SOURCE RECORDS Block Start

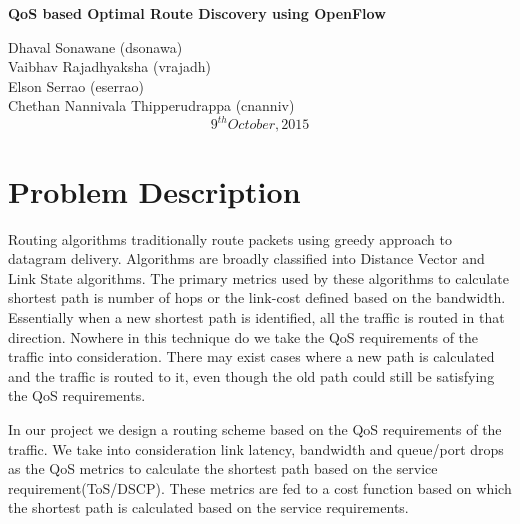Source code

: \documentclass[12pt]{extarticle}
\begin{document}
  \begin{titlepage}
    \vspace*{\fill}
    \begin{center}
{\Huge \textbf{{ QoS based Optimal Route Discovery using OpenFlow }}} \\
      \vspace{20mm}
     \begin{Large}
      Dhaval Sonawane (dsonawa)\\
      Vaibhav Rajadhyaksha (vrajadh)\\
      Elson Serrao (eserrao)\\
      Chethan Nannivala Thipperudrappa (cnanniv)\\
      \vspace{10mm}
      $$9^{th} October, 2015$$
     \end{Large}
    \end{center}
    \vspace*{\fill}
  \end{titlepage}
  
  \newpage
  \vspace{4mm}
\section*{Problem Description}

Routing algorithms traditionally route packets using greedy approach to datagram delivery. Algorithms are broadly classified into Distance Vector and Link State algorithms. The primary metrics used by these algorithms to calculate shortest path is number of hops or the link-cost defined based on the  bandwidth. Essentially when a new shortest path is identified, all the traffic is routed in that direction. Nowhere in this technique do we take the QoS requirements of the traffic into consideration. There may exist cases where a new path is calculated and the traffic is routed to it, even though the old path could still be satisfying the QoS requirements. 

In our project we design a routing scheme based on the QoS requirements of the traffic. We take into consideration link latency, bandwidth and queue/port drops as the QoS metrics to calculate the shortest path based on the service requirement(ToS/DSCP). These metrics are fed to a cost function based on which the shortest path is calculated based on the service requirements.\\


\newpage
\vspace{4mm}
\end{document}
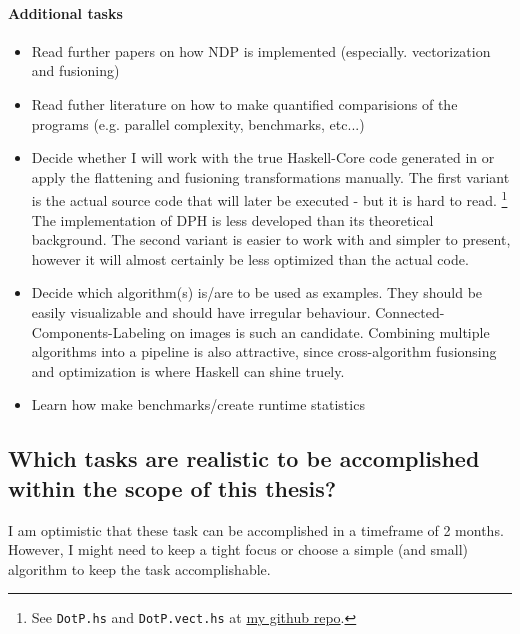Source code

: \documentclass{article}
\begin{document}
    \paragraph{Additional tasks}
        \begin{itemize}
            \item Read further papers on how NDP is implemented (especially. vectorization and fusioning)
            \item Read futher literature on how to make quantified comparisions of the programs (e.g. parallel complexity, benchmarks, etc...)
            \item Decide whether I will work with the true Haskell-Core code generated in    or apply the flattening and fusioning transformations manually.
                The first variant is the actual source code that will later be executed - but it is hard to read. \footnote[1]{See \texttt{DotP.hs} and \texttt{DotP.vect.hs} at \href{https://github.com/GollyTicker/Nested-Data-Parallel-Haskell/tree/0e8d3df0d8084a01b007b27debda2b64247a254d}{my github repo}. }
                The implementation of DPH is less developed than its theoretical background.
                The second variant is easier to work with and simpler to present, however it will almost certainly be less optimized than the actual code.
            \item Decide which algorithm(s) is/are to be used as examples. They should be easily visualizable and should have irregular behaviour.
                Connected-Components-Labeling on images is such an candidate. Combining multiple algorithms into
                a pipeline is also attractive, since cross-algorithm fusionsing and optimization is where Haskell can shine truely.
            \item Learn how make benchmarks/create runtime statistics
        \end{itemize}

    \subsection{Which tasks are realistic to be accomplished within the scope of this thesis?}
    I am optimistic that these task can be accomplished in a timeframe of 2 months. However, I might need to keep a tight focus or
    choose a simple (and small) algorithm to keep the task accomplishable.
\end{document}
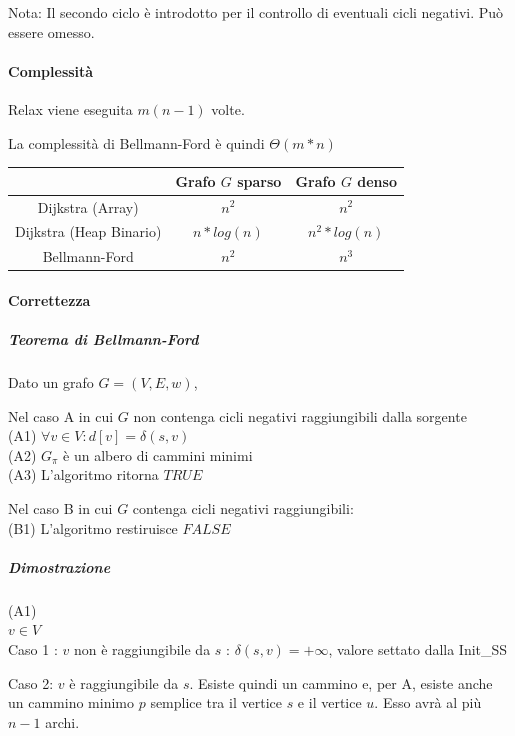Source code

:\documentclass[tikz]{article}
\let\oldparagraph\paragraph
\renewcommand{\paragraph}[1]{\oldparagraph{#1}\mbox{}}
\let\oldsubparagraph\subparagraph
\renewcommand{\subparagraph}[1]{\oldsubparagraph{#1}\mbox{}}
\begin{document}
{{

Nota: Il secondo ciclo è introdotto per il controllo di eventuali cicli negativi. Può essere omesso.

\paragraph{Complessità}

Relax viene eseguita $m(n-1)$ volte.

La complessità di Bellmann-Ford è quindi $\Theta(m*n)$

\begin{tabular}{|c|c|c|}
\hline 
  & Grafo $G$ sparso & Grafo $G$ denso \\ 
\hline 
Dijkstra (Array) & $n^2$ & $n^2$ \\ 
\hline 
Dijkstra (Heap Binario) & $n*log(n)$ & $n^2*log(n)$ \\ 
\hline 
Bellmann-Ford & $n^2$ & $n^3$ \\ 
\hline 
\end{tabular} 

\paragraph{Correttezza}

\subparagraph{Teorema di Bellmann-Ford}

Dato un grafo $G=(V,E,w)$, 

Nel caso A in cui $G$ non contenga cicli negativi raggiungibili dalla sorgente\\
(A1) $\forall v \in V : d[v] = \delta(s,v)$ \\
(A2) $G_\pi$ è un albero di cammini minimi\\
(A3) L'algoritmo ritorna $TRUE$

Nel caso B in cui $G$ contenga cicli negativi raggiungibili: \\
(B1) L'algoritmo restiruisce $FALSE$

\subparagraph{Dimostrazione}

(A1) \\ 
$v \in V$ \\ 
Caso 1 : $v$ non è raggiungibile da $s$ : $ \delta(s,v) = + \infty $, valore settato dalla Init\_SS

Caso 2: $v$ è raggiungibile da $s$. Esiste quindi un cammino e, per A, esiste anche un cammino minimo $p$ semplice tra il vertice $s$ e il vertice $u$. Esso avrà al più $n-1$ archi.

}}
\end{document}
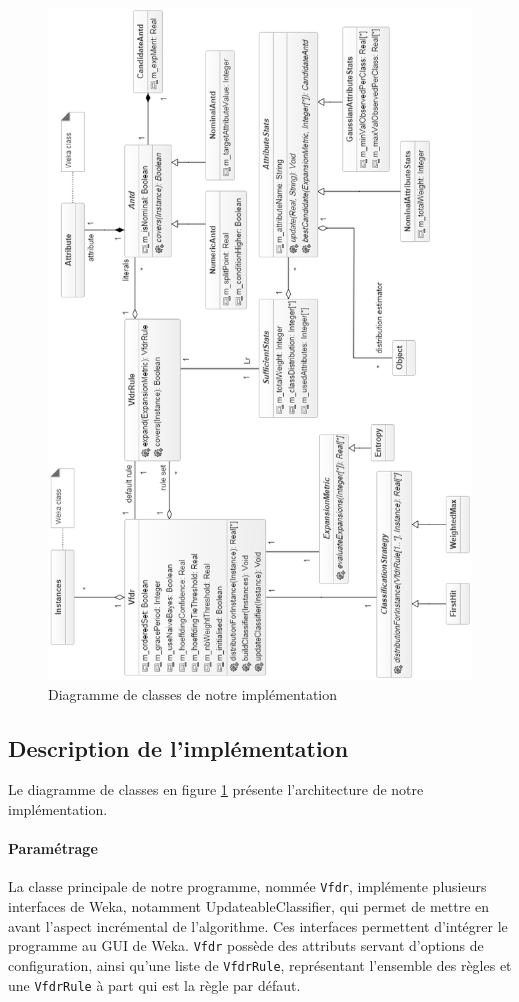    \begin{figure}
        \includegraphics[width=\textwidth]{src/image2}
        \caption{Diagramme de classes de notre implémentation}
        \label{fig:dclass}
    \end{figure}


    \subsection{Description de l'implémentation}

        Le diagramme de classes en figure \ref{fig:dclass} présente l'architecture de notre implémentation.

        \paragraph{Paramétrage} La classe principale de notre programme, nommée \texttt{Vfdr}, implémente plusieurs interfaces de Weka, notamment UpdateableClassifier, qui permet de mettre en avant l’aspect incrémental de l’algorithme. Ces interfaces permettent d'intégrer le programme au GUI de Weka. \texttt{Vfdr} possède des attributs servant d’options de configuration, ainsi qu’une liste de \texttt{VfdrRule}, représentant l’ensemble des règles et une \texttt{VfdrRule} à part qui est la règle par défaut.

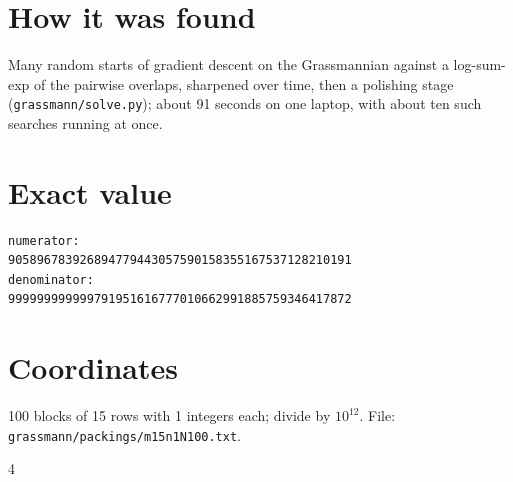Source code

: \documentclass[11pt,a4paper]{article}
\begin{document}
\section{How it was found}
Many random starts of gradient descent on the Grassmannian against a log-sum-exp of the pairwise overlaps, sharpened over time, then a polishing stage (\texttt{grassmann/solve.py}); about 91 seconds on one laptop, with about ten such searches running at once.


\appendix
\section{Exact value}
{\small
\begin{verbatim}
numerator:
905896783926894779443057590158355167537128210191
denominator:
999999999999791951616777010662991885759346417872
\end{verbatim}}

\section{Coordinates}
100 blocks of 15 rows with 1 integers each; divide by $10^{12}$. File: \texttt{grassmann/packings/m15n1N100.txt}.
{\tiny
\begin{multicols}{4}
\end{multicols}}
\end{document}
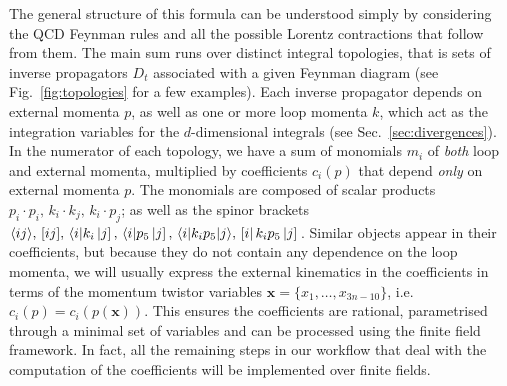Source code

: \documentclass[main.tex]{subfiles}
\begin{document}
The general structure of this formula can be understood simply by considering the QCD Feynman rules and all the possible Lorentz contractions that follow from them. The main sum runs over distinct integral topologies, that is sets of inverse propagators $D_t$  associated with a given Feynman diagram (see Fig.~\ref{fig:topologies} for a few examples). Each inverse propagator depends on external momenta $p$, as well as one or more loop momenta $k$, which act as the integration variables for the $d$-dimensional integrals (see Sec.~\ref{sec:divergences}). In the numerator of each topology, we have a sum of monomials $m_i$ of \textit{both} loop and external momenta, multiplied by coefficients $c_i(p)$ that depend \textit{only} on external momenta $p$. The monomials are composed of scalar products $p_i \cdot p_i,\, k_i \cdot k_j,\, k_i\cdot p_j$; as well as the spinor brackets $\langle ij \rangle,\, [ ij ],\, \langle i |k_i \left| j \right],\, \langle i |p_5 \left| j \right],\, \langle i|k_i p_5|j \rangle,\, \left[ i \right|k_i p_5 \left| j \right]\,$. Similar objects appear in their coefficients, but because they do not contain any dependence on the loop momenta, we will usually express the external kinematics in the coefficients in terms of the momentum twistor variables $\mathbf{x} = \{x_1, \ldots, x_{3n-10}\}$, i.e. $c_i(p) = c_i(p(\mathbf{x}))$. This ensures the coefficients are rational, parametrised through a minimal set of variables and can be processed using the finite field framework. In fact, all the remaining steps in our workflow that deal with the computation of the coefficients will be implemented over finite fields. 
\end{document}
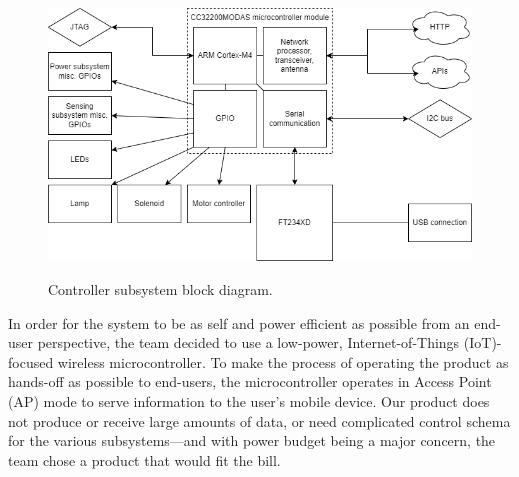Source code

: \documentclass[journal]{IEEEtran}
\begin{document}
\begin{figure}[H]
   \centering
   \includegraphics[width=\linewidth]{images/control-block-diagram.png}
   \label{fig:control-block-diagram}
   \caption{Controller subsystem block diagram.}
\end{figure}

In order for the system to be as self and power efficient as possible from an end-user perspective, the 
team decided to use a low-power, Internet-of-Things (IoT)-focused wireless microcontroller. To make the 
process of operating the product as hands-off as possible to end-users, the microcontroller operates 
in Access Point (AP) mode to serve information to the user's mobile device. Our product does not produce 
or receive large amounts of data, or need complicated control schema for the various subsystems---and with 
power budget being a major concern, the team chose a product that would fit the bill.
\end{document}

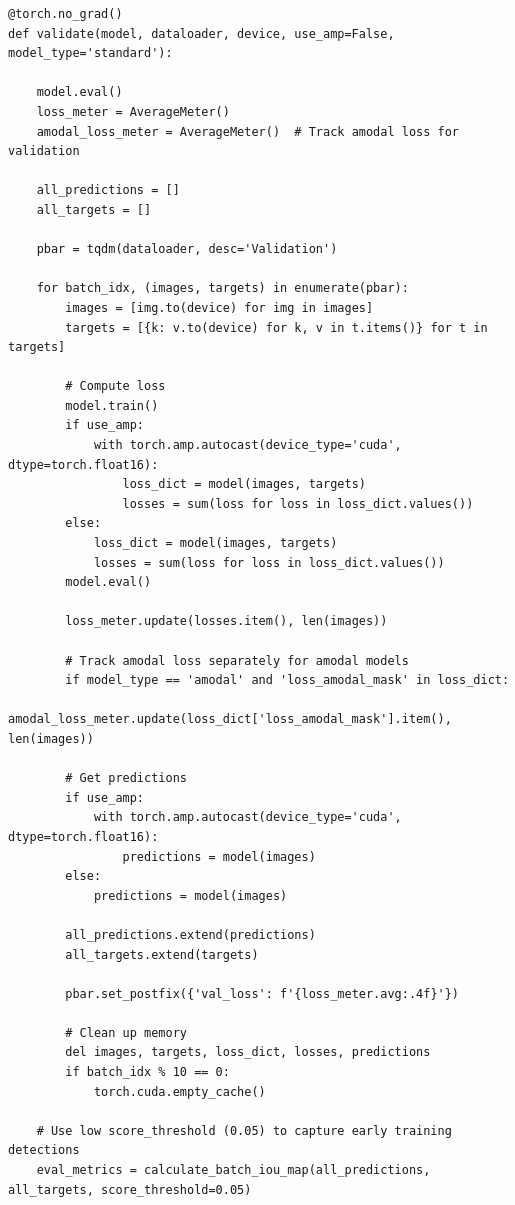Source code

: \begin{lstlisting}[caption={Proses Evaluasi Model}, label={code:4.evaluasi_validate}]
@torch.no_grad()
def validate(model, dataloader, device, use_amp=False,                        model_type='standard'):

    model.eval()
    loss_meter = AverageMeter()
    amodal_loss_meter = AverageMeter()  # Track amodal loss for validation
    
    all_predictions = []
    all_targets = []
    
    pbar = tqdm(dataloader, desc='Validation')
    
    for batch_idx, (images, targets) in enumerate(pbar):
        images = [img.to(device) for img in images]
        targets = [{k: v.to(device) for k, v in t.items()} for t in targets]
        
        # Compute loss
        model.train()
        if use_amp:
            with torch.amp.autocast(device_type='cuda', dtype=torch.float16):
                loss_dict = model(images, targets)
                losses = sum(loss for loss in loss_dict.values())
        else:
            loss_dict = model(images, targets)
            losses = sum(loss for loss in loss_dict.values())
        model.eval()
        
        loss_meter.update(losses.item(), len(images))
        
        # Track amodal loss separately for amodal models
        if model_type == 'amodal' and 'loss_amodal_mask' in loss_dict:
            amodal_loss_meter.update(loss_dict['loss_amodal_mask'].item(), len(images))
        
        # Get predictions
        if use_amp:
            with torch.amp.autocast(device_type='cuda', dtype=torch.float16):
                predictions = model(images)
        else:
            predictions = model(images)
            
        all_predictions.extend(predictions)
        all_targets.extend(targets)
        
        pbar.set_postfix({'val_loss': f'{loss_meter.avg:.4f}'})
        
        # Clean up memory
        del images, targets, loss_dict, losses, predictions
        if batch_idx % 10 == 0:
            torch.cuda.empty_cache()
    
    # Use low score_threshold (0.05) to capture early training detections
    eval_metrics = calculate_batch_iou_map(all_predictions, all_targets, score_threshold=0.05)
    

\end{lstlisting}
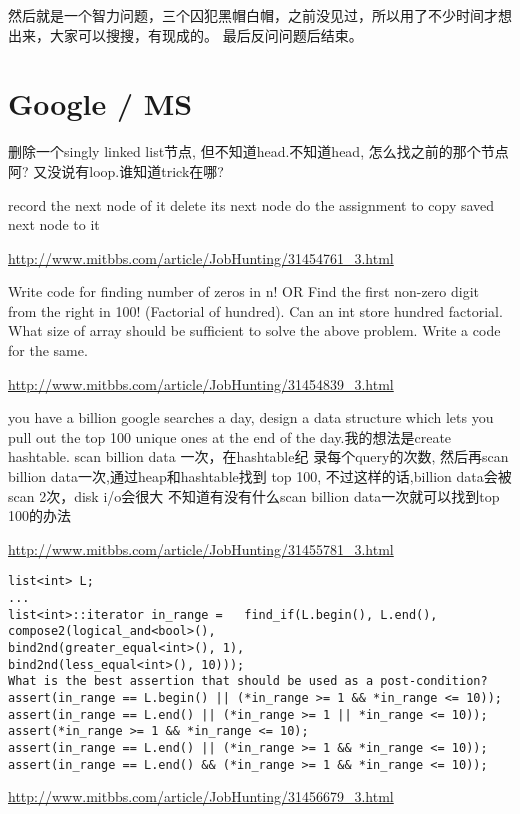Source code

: \documentclass[12pt]{book}
\begin{document}
然后就是一个智力问题，三个囚犯黑帽白帽，之前没见过，所以用了不少时间才想出来，大家可以搜搜，有现成的。 最后反问问题后结束。

\chapter{Google / MS}
\label{sec-21}

删除一个singly linked list节点, 但不知道head.不知道head, 怎么找之前的那个节点阿? 又没说有loop.谁知道trick在哪?

record the next node of it delete its next node do the assignment to copy saved next node to it 

\url{http://www.mitbbs.com/article/JobHunting/31454761_3.html}

Write code for finding number of zeros in n! OR Find the first
non-zero digit from the right in 100! (Factorial of hundred). Can an
int store hundred factorial. What size of array should be sufficient to solve the above problem. Write a code for the same.

\url{http://www.mitbbs.com/article/JobHunting/31454839_3.html}

you have a billion google searches a day, design a data structure
which lets you pull out the top 100 unique ones at the end of the
day.我的想法是create hashtable. scan billion data 一次，在hashtable纪
录每个query的次数, 然后再scan billion data一次,通过heap和hashtable找到
top 100, 不过这样的话,billion data会被scan 2次，disk i/o会很大
不知道有没有什么scan billion data一次就可以找到top 100的办法

\url{http://www.mitbbs.com/article/JobHunting/31455781_3.html}

\lstset{language=java,label= ,caption= ,numbers=none}
\begin{lstlisting}
list<int> L;
...
list<int>::iterator in_range =   find_if(L.begin(), L.end(),          compose2(logical_and<bool>(),                   bind2nd(greater_equal<int>(), 1),                   bind2nd(less_equal<int>(), 10)));
What is the best assertion that should be used as a post-condition?
assert(in_range == L.begin() || (*in_range >= 1 && *in_range <= 10));
assert(in_range == L.end() || (*in_range >= 1 || *in_range <= 10));
assert(*in_range >= 1 && *in_range <= 10);
assert(in_range == L.end() || (*in_range >= 1 && *in_range <= 10));
assert(in_range == L.end() && (*in_range >= 1 && *in_range <= 10));
\end{lstlisting}

\url{http://www.mitbbs.com/article/JobHunting/31456679_3.html}
\end{document}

SOURCE RECORDS Block End

Copy each line holding the word "microcontroller" from the listing above.

EXPECTED OUTPUT =>
team decided to use a low-power, Internet-of-Things (IoT)-focused wireless microcontroller. To make the 
process of operating the product as hands-off as possible to end-users, the microcontroller operates 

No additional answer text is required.